Especially in younger people.

Limitation two: Twentysomethings and thirtysomethings

Masharawi et al also studied just forty relatively young people, aged 20–40, averaging almost exactly 30. It’s not a major problem, because they chose their subjects so carefully — these weren’t just any forty younger people with headaches, but the ones with exactly the kind of headache that might be explained by wonky spinal bones.

But it’s still a weakness, because there are more types and causes of headache than there are people in this study. A similar study with more and older subjects might well have had different results. For instance, it is plausible that tissues get stressed years before there is any visible effect on the bones — and even then it might correlate only loosely with it, because there are so many other factors involved.

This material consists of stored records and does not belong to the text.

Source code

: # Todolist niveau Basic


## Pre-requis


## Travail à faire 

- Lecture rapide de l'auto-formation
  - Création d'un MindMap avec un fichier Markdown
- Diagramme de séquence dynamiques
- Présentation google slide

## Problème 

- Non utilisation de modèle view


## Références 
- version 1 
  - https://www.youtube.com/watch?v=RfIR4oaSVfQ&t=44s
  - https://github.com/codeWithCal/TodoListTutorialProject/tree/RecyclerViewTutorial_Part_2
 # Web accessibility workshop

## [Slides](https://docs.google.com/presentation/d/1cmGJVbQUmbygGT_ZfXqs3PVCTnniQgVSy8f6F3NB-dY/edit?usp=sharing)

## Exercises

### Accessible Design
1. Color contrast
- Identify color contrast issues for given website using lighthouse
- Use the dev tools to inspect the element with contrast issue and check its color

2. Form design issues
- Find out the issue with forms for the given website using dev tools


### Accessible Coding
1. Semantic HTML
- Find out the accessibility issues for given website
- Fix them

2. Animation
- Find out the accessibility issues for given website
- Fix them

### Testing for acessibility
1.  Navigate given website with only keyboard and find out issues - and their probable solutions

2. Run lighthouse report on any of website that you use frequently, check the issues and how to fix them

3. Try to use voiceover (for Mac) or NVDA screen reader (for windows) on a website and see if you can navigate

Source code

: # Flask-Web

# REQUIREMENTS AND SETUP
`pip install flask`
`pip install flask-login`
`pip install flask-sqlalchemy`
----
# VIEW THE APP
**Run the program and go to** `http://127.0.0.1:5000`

Given all the variables, your pain-free study subjects will almost certainly be polluted with a few neck abnormalities, and vice versa — and yet, on average, the ones with abnormalities might still be only a little more likely to have pain. You could easily miss such a weak signal in two hundred people in their forties. You might need to look at five hundred people in their fifties.

We actually have low back pain data that tells a story just like this: Brinjikji et al studied a much larger number of older subjects (arguably the better approach) and found that pain correlates poorly with spinal structure … but it does correlate. Correlations don’t have to be strong to matter. Neck pain probably works the same way: visible issues aren’t the whole story, but they are probably part of it!

I am shocked — shocked, I say — that younger people with headaches have normal necks!

I think it’s terrific that we have this data, and it’s a useful and clear piece of the puzzle, and it’s definitely interesting to know that many people can have classic signs and symptoms of neck-powered headaches without having the slightest oddity in their spines.

But, as good as that puzzle piece is, it is also a bit quelle surprise, and not remotely a deal-breaker for the broader idea that some headaches are probably born in the neck, driven by cervical nociception (tissue insult detection) … and that phenomenon should be expected to correlate poorly with spinal bone shape, especially in younger people. There are plenty of ways that necks can cause headaches without showing up on 40 CT scans, no matter how painstakingly measured or cleverly analyzed.

In a way, this was like those studies that confirm, yet again, that Einstein had it right: clever, technical, and important confirmation … of something we already knew.